Updated on 2024-10-25 GMT+08:00

Storing Hive Table Partitions to OBS and HDFS

Scenario

In the scenario where storage and compute resources are separated, you can specify different storage sources, for example, OBS or HDFS, for partitions in a Hive partitioned table.

This feature applies only to MRS 3.2.0 or later. This section describes the capability of specifying storage sources for partitioned tables.

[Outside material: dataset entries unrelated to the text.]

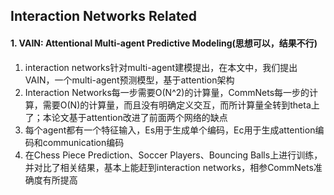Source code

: ## Interaction Networks Related

#### 1. VAIN: Attentional Multi-agent Predictive Modeling(思想可以，结果不行)
1. interaction networks针对multi-agent建模提出，在本文中，我们提出VAIN，一个multi-agent预测模型，基于attention架构
2. Interaction Networks每一步需要O(N^2)的计算量，CommNets每一步的计算，需要O(N)的计算量，而且没有明确定义交互，而所计算量全转到theta上了；本论文基于attention改进了前面两个网络的缺点
3. 每个agent都有一个特征输入，Es用于生成单个编码，Ec用于生成attention编码和communication编码
4. 在Chess Piece Prediction、Soccer Players、Bouncing Balls上进行训练，并对比了相关结果，基本上能赶到interaction networks，相参CommNets准确度有所提高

For details about how to connect Hive to OBS in the storage-compute decoupling scenario, see Interconnecting Hive with OBS.

Prerequisites

The Hive client has been installed.

Example

  1. Log in to the node where the Hive client is installed as the Hive client installation users.
  2. Run the following command to go to the client installation directory:

    cd Client installation directory

    For example, if the client installation directory is /opt/client, run the following command:

    cd /opt/client

  3. Run the following command to configure environment variables:

    source bigdata_env

  4. Check whether the cluster authentication mode is in security mode.
    • If yes, run the following command to authenticate the user:

      kinit Hive service user

    • If no, go to 5.
  5. Run the following command to log in to the Hive client:

    beeline

  6. Run the following commands to create a Hive partitioned table named table_1, and set the path of partitions pt=?2021-12-12 and pt='2021-12-18 to hdfs//xxx and obs://xxx respectively:

    create table table_1(id string) partitioned by(pt string) [stored as [orc|textfile|parquet|...]];

    alter table table_1 add partition(pt='2021-12-12') location 'hdfs://xxx';

    alter table table_1 add partition(pt='2021-12-18') location 'obs://xxx';

  7. After data is inserted into table_1, it is stored in the corresponding storage source. You can run the desc command to view the location of each partition.

    desc formatted table_1 partition(pt='2021-12-18');